— Activity —
Go through the data line by line from the top, retyping each exactly, and end with the line that contains "atalhos?|Ela prefere atalhos.|".

Saved data entries:

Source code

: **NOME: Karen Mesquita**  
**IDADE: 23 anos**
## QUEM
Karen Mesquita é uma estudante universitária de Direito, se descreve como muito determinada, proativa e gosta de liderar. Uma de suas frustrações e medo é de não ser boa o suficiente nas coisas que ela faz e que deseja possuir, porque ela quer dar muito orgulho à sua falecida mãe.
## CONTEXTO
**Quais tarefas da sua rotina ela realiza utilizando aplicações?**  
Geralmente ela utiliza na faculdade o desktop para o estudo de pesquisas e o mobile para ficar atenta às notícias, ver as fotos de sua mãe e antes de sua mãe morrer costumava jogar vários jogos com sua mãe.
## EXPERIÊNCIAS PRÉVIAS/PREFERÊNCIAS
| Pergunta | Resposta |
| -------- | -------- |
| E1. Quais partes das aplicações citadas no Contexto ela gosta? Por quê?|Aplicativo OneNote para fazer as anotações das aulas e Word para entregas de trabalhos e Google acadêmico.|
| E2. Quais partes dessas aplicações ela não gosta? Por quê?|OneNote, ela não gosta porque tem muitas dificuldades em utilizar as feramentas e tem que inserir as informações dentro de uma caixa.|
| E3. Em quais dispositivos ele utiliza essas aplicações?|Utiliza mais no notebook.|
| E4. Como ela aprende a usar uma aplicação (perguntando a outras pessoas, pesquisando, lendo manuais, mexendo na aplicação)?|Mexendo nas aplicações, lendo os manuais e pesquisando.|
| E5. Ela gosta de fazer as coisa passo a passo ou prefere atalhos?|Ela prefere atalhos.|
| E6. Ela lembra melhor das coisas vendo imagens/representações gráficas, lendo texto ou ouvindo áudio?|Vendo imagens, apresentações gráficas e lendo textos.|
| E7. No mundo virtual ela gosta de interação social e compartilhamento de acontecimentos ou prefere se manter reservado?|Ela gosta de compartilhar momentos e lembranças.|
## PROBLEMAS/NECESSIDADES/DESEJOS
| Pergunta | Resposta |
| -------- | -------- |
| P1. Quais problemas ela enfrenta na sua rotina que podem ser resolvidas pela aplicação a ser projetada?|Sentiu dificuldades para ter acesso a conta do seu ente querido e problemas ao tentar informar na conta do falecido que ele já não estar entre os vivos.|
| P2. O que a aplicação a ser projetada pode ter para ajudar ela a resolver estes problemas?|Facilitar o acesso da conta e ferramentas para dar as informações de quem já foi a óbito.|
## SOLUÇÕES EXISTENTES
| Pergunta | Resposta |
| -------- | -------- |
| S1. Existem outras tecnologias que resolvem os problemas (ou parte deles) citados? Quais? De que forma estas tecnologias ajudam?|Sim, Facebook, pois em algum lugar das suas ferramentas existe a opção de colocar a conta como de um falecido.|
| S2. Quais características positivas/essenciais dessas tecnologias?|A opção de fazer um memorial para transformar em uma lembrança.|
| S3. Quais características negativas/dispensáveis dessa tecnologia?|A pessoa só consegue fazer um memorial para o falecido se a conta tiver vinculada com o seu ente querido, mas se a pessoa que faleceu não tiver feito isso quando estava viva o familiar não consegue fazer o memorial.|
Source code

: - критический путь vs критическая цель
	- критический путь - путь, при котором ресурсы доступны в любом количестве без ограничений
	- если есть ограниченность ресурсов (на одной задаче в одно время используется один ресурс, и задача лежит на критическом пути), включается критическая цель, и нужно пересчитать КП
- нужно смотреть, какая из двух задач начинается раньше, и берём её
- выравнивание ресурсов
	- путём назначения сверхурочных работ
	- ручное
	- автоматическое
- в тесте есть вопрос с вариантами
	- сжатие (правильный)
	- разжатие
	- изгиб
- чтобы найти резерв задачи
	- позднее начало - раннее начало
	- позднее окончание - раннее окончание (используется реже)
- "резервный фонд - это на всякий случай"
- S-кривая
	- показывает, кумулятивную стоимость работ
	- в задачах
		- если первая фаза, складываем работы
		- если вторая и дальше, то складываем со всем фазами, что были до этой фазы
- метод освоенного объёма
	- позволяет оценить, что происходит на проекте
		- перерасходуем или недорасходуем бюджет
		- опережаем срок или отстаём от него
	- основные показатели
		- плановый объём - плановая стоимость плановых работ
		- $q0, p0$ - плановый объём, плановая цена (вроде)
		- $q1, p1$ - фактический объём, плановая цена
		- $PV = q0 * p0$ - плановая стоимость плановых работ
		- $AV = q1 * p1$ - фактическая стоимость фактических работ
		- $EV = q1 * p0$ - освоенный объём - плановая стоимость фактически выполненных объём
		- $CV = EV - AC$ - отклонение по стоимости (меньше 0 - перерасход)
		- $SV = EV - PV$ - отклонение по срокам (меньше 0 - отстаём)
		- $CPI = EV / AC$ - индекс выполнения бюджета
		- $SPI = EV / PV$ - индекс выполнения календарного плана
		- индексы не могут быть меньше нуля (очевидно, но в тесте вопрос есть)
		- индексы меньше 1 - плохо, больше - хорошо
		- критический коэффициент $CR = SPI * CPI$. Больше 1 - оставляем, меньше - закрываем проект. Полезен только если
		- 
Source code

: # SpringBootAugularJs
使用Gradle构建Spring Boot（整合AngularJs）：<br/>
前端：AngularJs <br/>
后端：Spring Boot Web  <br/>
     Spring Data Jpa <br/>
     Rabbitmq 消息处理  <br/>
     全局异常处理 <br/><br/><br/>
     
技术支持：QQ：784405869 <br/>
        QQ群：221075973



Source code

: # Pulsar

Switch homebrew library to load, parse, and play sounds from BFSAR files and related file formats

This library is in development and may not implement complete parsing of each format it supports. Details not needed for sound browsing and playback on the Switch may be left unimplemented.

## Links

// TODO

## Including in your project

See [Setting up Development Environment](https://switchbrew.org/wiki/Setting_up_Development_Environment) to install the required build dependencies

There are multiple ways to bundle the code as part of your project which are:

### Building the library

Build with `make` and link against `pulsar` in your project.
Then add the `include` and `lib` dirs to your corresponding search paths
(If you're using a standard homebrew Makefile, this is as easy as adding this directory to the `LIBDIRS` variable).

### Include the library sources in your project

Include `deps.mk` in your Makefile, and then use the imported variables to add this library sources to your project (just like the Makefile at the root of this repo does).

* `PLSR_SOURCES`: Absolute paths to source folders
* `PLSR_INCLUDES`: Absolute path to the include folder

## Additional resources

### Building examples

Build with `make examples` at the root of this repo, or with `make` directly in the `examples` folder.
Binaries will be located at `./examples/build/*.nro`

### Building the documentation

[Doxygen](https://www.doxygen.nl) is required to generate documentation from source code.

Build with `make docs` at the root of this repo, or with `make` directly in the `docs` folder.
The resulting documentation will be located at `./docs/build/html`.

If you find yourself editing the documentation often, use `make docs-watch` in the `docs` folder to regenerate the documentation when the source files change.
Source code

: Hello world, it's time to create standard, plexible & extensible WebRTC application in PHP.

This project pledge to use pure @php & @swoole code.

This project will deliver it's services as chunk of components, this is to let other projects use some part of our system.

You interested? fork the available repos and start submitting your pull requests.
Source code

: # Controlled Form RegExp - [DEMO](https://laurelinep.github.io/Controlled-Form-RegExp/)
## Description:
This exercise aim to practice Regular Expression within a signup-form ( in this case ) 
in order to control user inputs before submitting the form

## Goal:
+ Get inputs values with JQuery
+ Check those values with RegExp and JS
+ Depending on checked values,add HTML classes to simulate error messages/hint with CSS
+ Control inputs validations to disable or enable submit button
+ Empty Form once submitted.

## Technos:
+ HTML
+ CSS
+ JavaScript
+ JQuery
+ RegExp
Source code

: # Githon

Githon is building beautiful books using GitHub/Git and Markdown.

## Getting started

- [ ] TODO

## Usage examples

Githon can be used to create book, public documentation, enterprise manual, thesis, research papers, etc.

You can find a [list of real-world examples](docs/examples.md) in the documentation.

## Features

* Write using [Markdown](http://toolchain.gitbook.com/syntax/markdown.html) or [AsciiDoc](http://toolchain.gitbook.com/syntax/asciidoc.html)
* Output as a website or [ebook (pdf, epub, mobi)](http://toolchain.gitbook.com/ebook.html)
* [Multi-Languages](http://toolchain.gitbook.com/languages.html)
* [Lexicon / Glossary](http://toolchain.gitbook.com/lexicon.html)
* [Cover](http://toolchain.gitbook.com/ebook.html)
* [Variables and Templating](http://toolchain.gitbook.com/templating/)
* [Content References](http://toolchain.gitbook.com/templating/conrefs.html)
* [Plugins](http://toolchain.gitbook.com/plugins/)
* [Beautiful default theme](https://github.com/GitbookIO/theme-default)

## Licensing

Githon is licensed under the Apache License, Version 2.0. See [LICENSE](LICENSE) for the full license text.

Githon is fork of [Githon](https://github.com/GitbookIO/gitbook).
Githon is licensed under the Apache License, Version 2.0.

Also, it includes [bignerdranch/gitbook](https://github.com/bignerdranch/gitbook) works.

— Result of this exercise —
Source code

: **NOME: Karen Mesquita**  
**IDADE: 23 anos**
## QUEM
Karen Mesquita é uma estudante universitária de Direito, se descreve como muito determinada, proativa e gosta de liderar. Uma de suas frustrações e medo é de não ser boa o suficiente nas coisas que ela faz e que deseja possuir, porque ela quer dar muito orgulho à sua falecida mãe.
## CONTEXTO
**Quais tarefas da sua rotina ela realiza utilizando aplicações?**  
Geralmente ela utiliza na faculdade o desktop para o estudo de pesquisas e o mobile para ficar atenta às notícias, ver as fotos de sua mãe e antes de sua mãe morrer costumava jogar vários jogos com sua mãe.
## EXPERIÊNCIAS PRÉVIAS/PREFERÊNCIAS
| Pergunta | Resposta |
| -------- | -------- |
| E1. Quais partes das aplicações citadas no Contexto ela gosta? Por quê?|Aplicativo OneNote para fazer as anotações das aulas e Word para entregas de trabalhos e Google acadêmico.|
| E2. Quais partes dessas aplicações ela não gosta? Por quê?|OneNote, ela não gosta porque tem muitas dificuldades em utilizar as feramentas e tem que inserir as informações dentro de uma caixa.|
| E3. Em quais dispositivos ele utiliza essas aplicações?|Utiliza mais no notebook.|
| E4. Como ela aprende a usar uma aplicação (perguntando a outras pessoas, pesquisando, lendo manuais, mexendo na aplicação)?|Mexendo nas aplicações, lendo os manuais e pesquisando.|
| E5. Ela gosta de fazer as coisa passo a passo ou prefere atalhos?|Ela prefere atalhos.|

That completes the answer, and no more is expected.